Come nel 2019, anche nel 2020, i terremoti più forti registrati dalla Rete Sismica Nazionale si sono verificati fuori dal confine nazionale. La sequenza più importante è stata quella culminata con l’evento parossistico di Magnitudo 6,3 nei pressi di Petrinja, in Croazia (Markusic et al., 2021; Tondi et al., 2021). In Italia sono avvenuti 6 eventi di Magnitudo maggiore o uguale a 4, nessuno dei quali ha raggiunto Magnitudo 5 (Tabella 1). Di questi, 3 hanno avuto epicentro a terra (1 in Sicilia, 1 in Calabria, 1 in Emilia-Romagna) e 3 in mare (2 nello Ionio e 1 nel Tirreno Meridionale). La maggior parte (85%) dei terremoti di magnitudo maggiore o uguale a 2,0 ha avuto una profondità ipocentrale compresa nei primi 30 km. Dei terremoti di Magnitudo maggiore o uguale a 4,0 la profondità ipocentrale è stata compresa tra 5,9 e 499 km. Il terremoto del Tirreno Meridionale profondo 499 km è dovuto al processo di subduzione della crosta oceanica ionica al di sotto dell’Arco calabro.

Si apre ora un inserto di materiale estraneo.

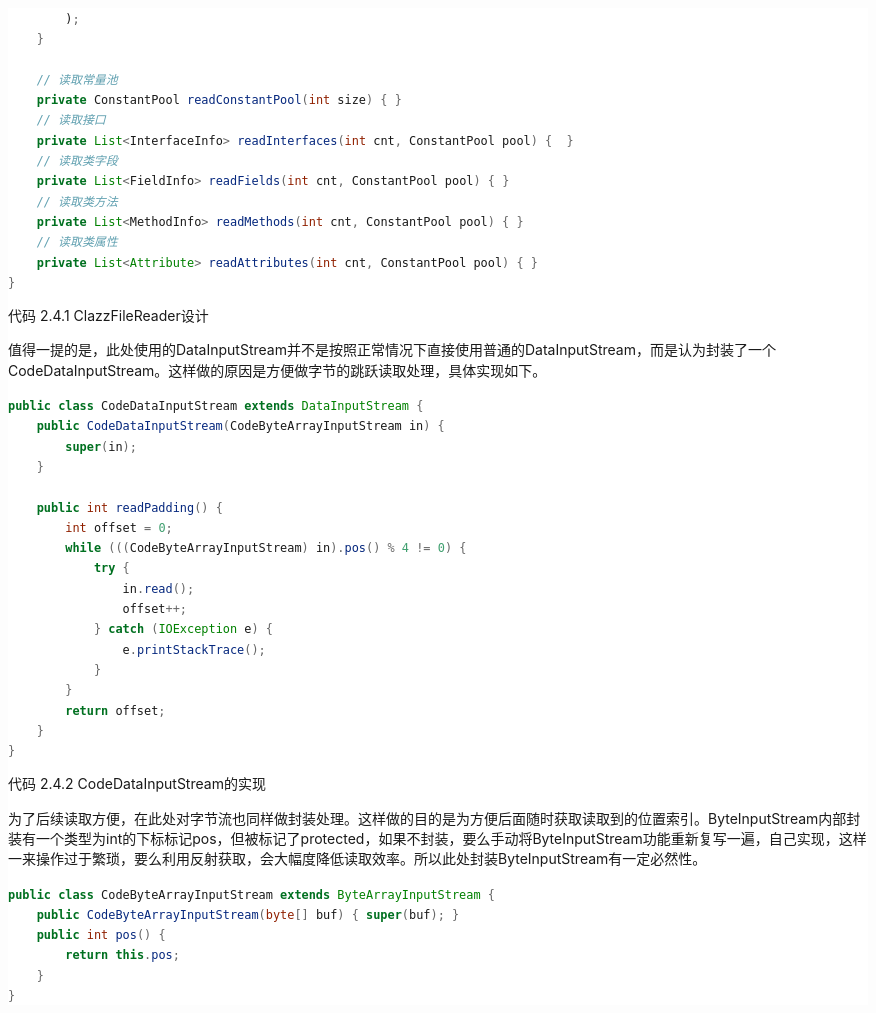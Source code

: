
 ```java
        );
    }

    // 读取常量池
    private ConstantPool readConstantPool(int size) { }
    // 读取接口
    private List<InterfaceInfo> readInterfaces(int cnt, ConstantPool pool) {  }
    // 读取类字段
    private List<FieldInfo> readFields(int cnt, ConstantPool pool) { }
    // 读取类方法
    private List<MethodInfo> readMethods(int cnt, ConstantPool pool) { }
    // 读取类属性
    private List<Attribute> readAttributes(int cnt, ConstantPool pool) { }
}
```

代码 2.4.1 ClazzFileReader设计

值得一提的是，此处使用的DataInputStream并不是按照正常情况下直接使用普通的DataInputStream，而是认为封装了一个CodeDataInputStream。这样做的原因是方便做字节的跳跃读取处理，具体实现如下。

```java
public class CodeDataInputStream extends DataInputStream {
    public CodeDataInputStream(CodeByteArrayInputStream in) {
        super(in);
    }

    public int readPadding() {
        int offset = 0;
        while (((CodeByteArrayInputStream) in).pos() % 4 != 0) {
            try {
                in.read();
                offset++;
            } catch (IOException e) {
                e.printStackTrace();
            }
        }
        return offset;
    }
}
```

代码 2.4.2 CodeDataInputStream的实现

为了后续读取方便，在此处对字节流也同样做封装处理。这样做的目的是为方便后面随时获取读取到的位置索引。ByteInputStream内部封装有一个类型为int的下标标记pos，但被标记了protected，如果不封装，要么手动将ByteInputStream功能重新复写一遍，自己实现，这样一来操作过于繁琐，要么利用反射获取，会大幅度降低读取效率。所以此处封装ByteInputStream有一定必然性。

```java
public class CodeByteArrayInputStream extends ByteArrayInputStream {
    public CodeByteArrayInputStream(byte[] buf) { super(buf); }
    public int pos() {
        return this.pos;
    }
}
```
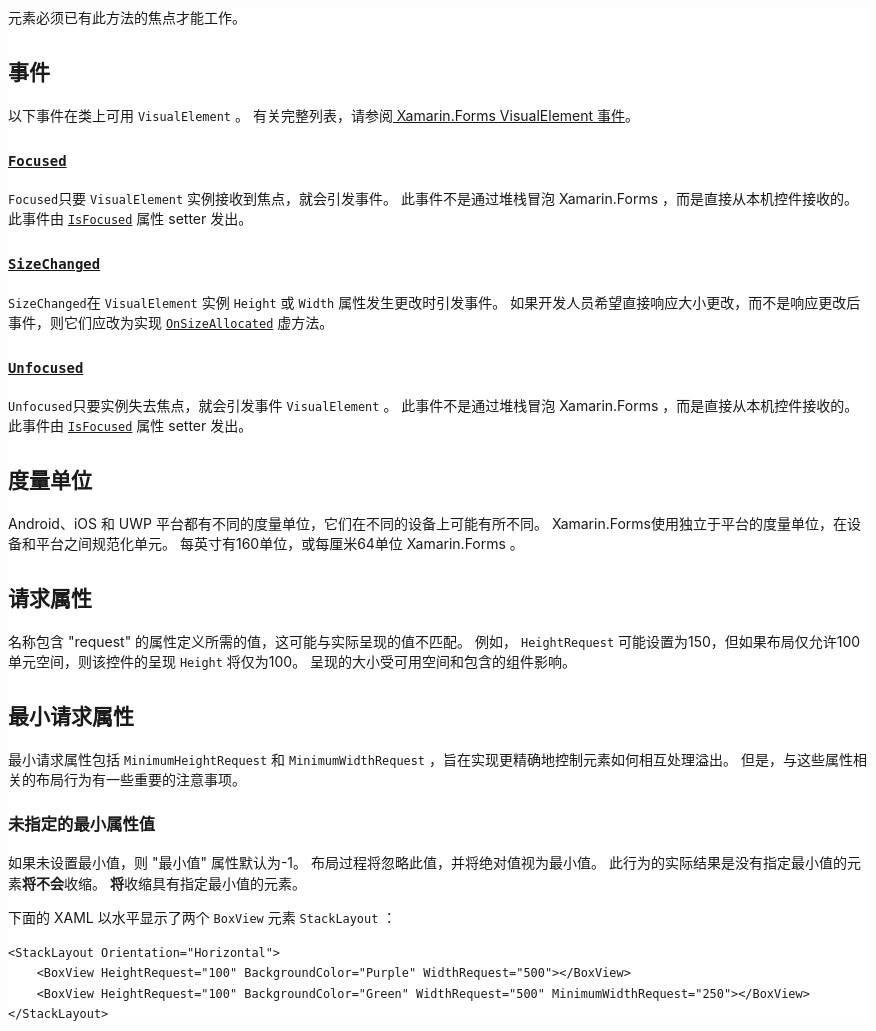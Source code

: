 元素必须已有此方法的焦点才能工作。

## <a name="events"></a>事件

以下事件在类上可用 `VisualElement` 。 有关完整列表，请参阅[ Xamarin.Forms VisualElement 事件](xref:Xamarin.Forms.VisualElement#events)。

### [`Focused`](xref:Xamarin.Forms.VisualElement.Focused)

`Focused`只要 `VisualElement` 实例接收到焦点，就会引发事件。 此事件不是通过堆栈冒泡 Xamarin.Forms ，而是直接从本机控件接收的。 此事件由 [`IsFocused`](#isfocused) 属性 setter 发出。

### [`SizeChanged`](xref:Xamarin.Forms.VisualElement.SizeChanged)

`SizeChanged`在 `VisualElement` 实例 `Height` 或 `Width` 属性发生更改时引发事件。 如果开发人员希望直接响应大小更改，而不是响应更改后事件，则它们应改为实现 [`OnSizeAllocated`](xref:Xamarin.Forms.VisualElement.OnSizeAllocated*) 虚方法。

### [`Unfocused`](xref:Xamarin.Forms.VisualElement.Unfocused)

`Unfocused`只要实例失去焦点，就会引发事件 `VisualElement` 。 此事件不是通过堆栈冒泡 Xamarin.Forms ，而是直接从本机控件接收的。 此事件由 [`IsFocused`](#isfocused) 属性 setter 发出。

## <a name="units-of-measurement"></a>度量单位

Android、iOS 和 UWP 平台都有不同的度量单位，它们在不同的设备上可能有所不同。 Xamarin.Forms使用独立于平台的度量单位，在设备和平台之间规范化单元。 每英寸有160单位，或每厘米64单位 Xamarin.Forms 。

## <a name="request-properties"></a>请求属性

名称包含 "request" 的属性定义所需的值，这可能与实际呈现的值不匹配。 例如， `HeightRequest` 可能设置为150，但如果布局仅允许100单元空间，则该控件的呈现 `Height` 将仅为100。 呈现的大小受可用空间和包含的组件影响。

## <a name="minimum-request-properties"></a>最小请求属性

最小请求属性包括 `MinimumHeightRequest` 和 `MinimumWidthRequest` ，旨在实现更精确地控制元素如何相互处理溢出。 但是，与这些属性相关的布局行为有一些重要的注意事项。

### <a name="unspecified-minimum-property-values"></a>未指定的最小属性值

如果未设置最小值，则 "最小值" 属性默认为-1。 布局过程将忽略此值，并将绝对值视为最小值。 此行为的实际结果是没有指定最小值的元素**将不会**收缩。 **将**收缩具有指定最小值的元素。

下面的 XAML 以水平显示了两个 `BoxView` 元素 `StackLayout` ：

```xaml
<StackLayout Orientation="Horizontal">
    <BoxView HeightRequest="100" BackgroundColor="Purple" WidthRequest="500"></BoxView>
    <BoxView HeightRequest="100" BackgroundColor="Green" WidthRequest="500" MinimumWidthRequest="250"></BoxView>
</StackLayout>
```
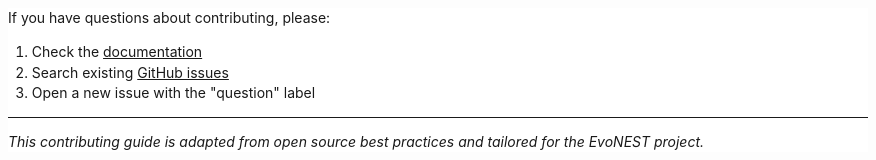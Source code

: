 If you have questions about contributing, please:
1. Check the [documentation](https://daniele-liprandi.github.io/EvoNEST-backbone/)
2. Search existing [GitHub issues](https://github.com/daniele-liprandi/EvoNEST-backbone/issues)
3. Open a new issue with the "question" label

---

*This contributing guide is adapted from open source best practices and tailored for the EvoNEST project.*
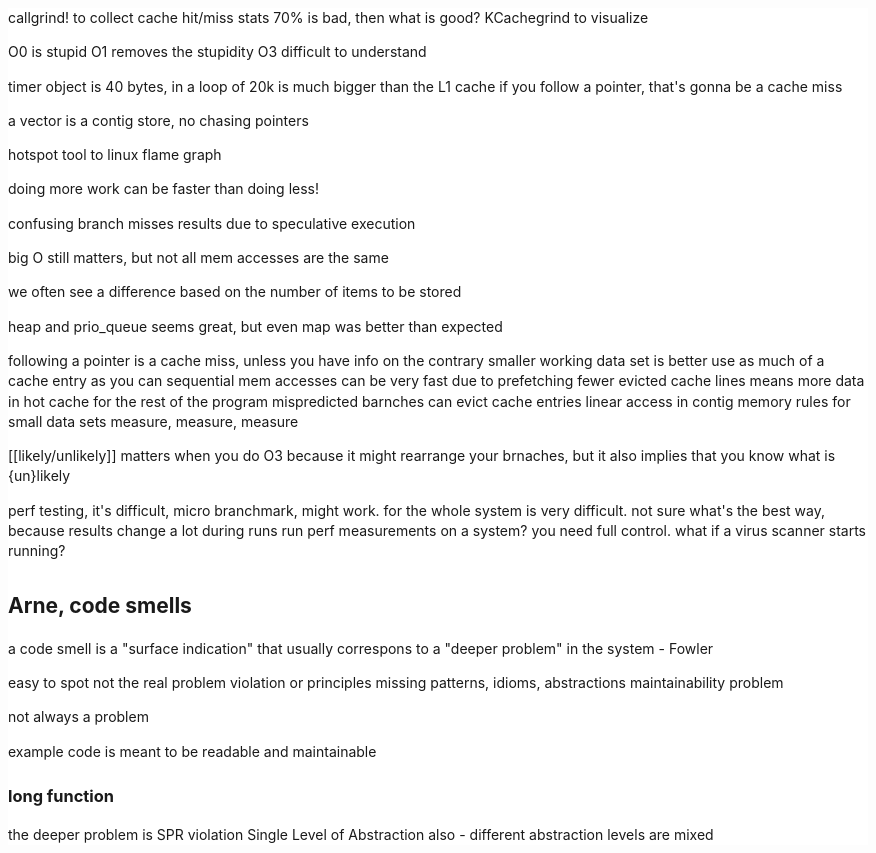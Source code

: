 callgrind! to collect cache hit/miss stats
70% is bad, then what is good?
KCachegrind to visualize

O0 is stupid
O1 removes the stupidity
O3 difficult to understand

timer object is 40 bytes, in a loop of 20k is much bigger than the L1 cache
if you follow a pointer, that's gonna be a cache miss

a vector is a contig store, no chasing pointers

hotspot tool to linux
flame graph

doing more work can be faster than doing less!

confusing branch misses results due to speculative execution

big O still matters, but not all mem accesses are the same

we often see a difference based on the number of items to be stored

heap and prio_queue seems great, but even map was better than expected


following a pointer is a cache miss, unless you have info on the contrary
smaller working data set is better
use as much of a cache entry as you can
sequential mem accesses can be very fast due to prefetching
fewer evicted cache lines means more data in hot cache for the rest of the program
mispredicted barnches can evict cache entries
linear access in contig memory rules for small data sets
measure, measure, measure

[[likely/unlikely]] matters when you do O3 because it might rearrange your brnaches, but it also implies that you know what is {un}likely

perf testing, it's difficult, micro branchmark, might work. for the whole system is very difficult. not sure what's the best way, because results change a lot during runs
run perf measurements on a system? you need full control. what if a virus scanner starts running?

## Arne, code smells

a code smell is a "surface indication" that usually correspons to a "deeper problem" in the system - Fowler

easy to spot
not the real problem
violation or principles
missing patterns, idioms, abstractions
maintainability problem

not always a problem

example code is meant to be readable and maintainable

### long function
the deeper problem is SPR violation
Single Level of Abstraction also - different abstraction levels are mixed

Non essendosi verificati terremoti di forte Magnitudo, a cui in genere sono associate lunghe sequenze di repliche, nel 2020, come nel 2019, il numero di eventi di Magnitudo maggiore o uguale a 2 è diminuito rispetto agli anni precedenti , in particolare rispetto al 2016 (Figura 2). Come si può notare, gli anni con il maggior numero di terremoti sono quelli in cui si sono verificati gli eventi parossistici del Molise (2002), L’Aquila (2009), Emilia (2012) e Centro Italia (2016), che sono stati seguiti da numerosi aftershock. Comunque, nel Centro Italia la sequenza si è protratta anche nel 2020, tanto che il 30% della sismicità totale nazionale è ancora dovuta alla coda della sequenza del 2016-2017 (Pignone e Amato, 2021). Inoltre, si può osservare che il numero di terremoti nel 2016 è più del doppio rispetto a quelli sia del 2009, sia del 2012 e circa il triplo rispetto a quelli del 2002, dimostrando che il rilascio di energia della sequenza del Centro Italia è stato di gran lunga superiore a quello relativo alle altre sequenze. Infatti, nel 2016, a differenza degli altri tre anni, è avvenuto anche un mainshock di Magnitudo 6,5 e ben 4 di Magnitudo maggiore o uguale a 5,5 (Figura 3). Nel 2020 il numero di eventi di Magnitudo uguale o maggiore di 4 è ulteriormente diminuito rispetto ai precedenti anni. Si può notare come gli anni in cui si sono verificati più eventi di Magnitudo maggiore o uguale a 4 (66 nel 2016 e 55 nel 2012) sono anche quelli in cui si sono avuti più eventi di Magnitudo maggiore o uguale a 5,5 (4 nel 2016 e 2 nel 2012). Le Figure 2 e 3 mostrano che dal 2002 al 2020, in media in Italia, si è verificato un terremoto distruttivo ogni 4 anni. Guardando al passato, purtroppo, la nostra storia sismica racconta di periodi in cui si sono verificate delle serie di terremoti distruttivi anche con frequenza annuale, come, ad esempio, la serie di 14 forti terremoti succedutisi dal 1688 al 1706, oppure la serie di 6 forti terremoti dal 1915 al 1920 (Comerci, 2006). Per approntare buone politiche di prevenzione è necessario considerare tali caratteristiche sismiche del nostro Paese.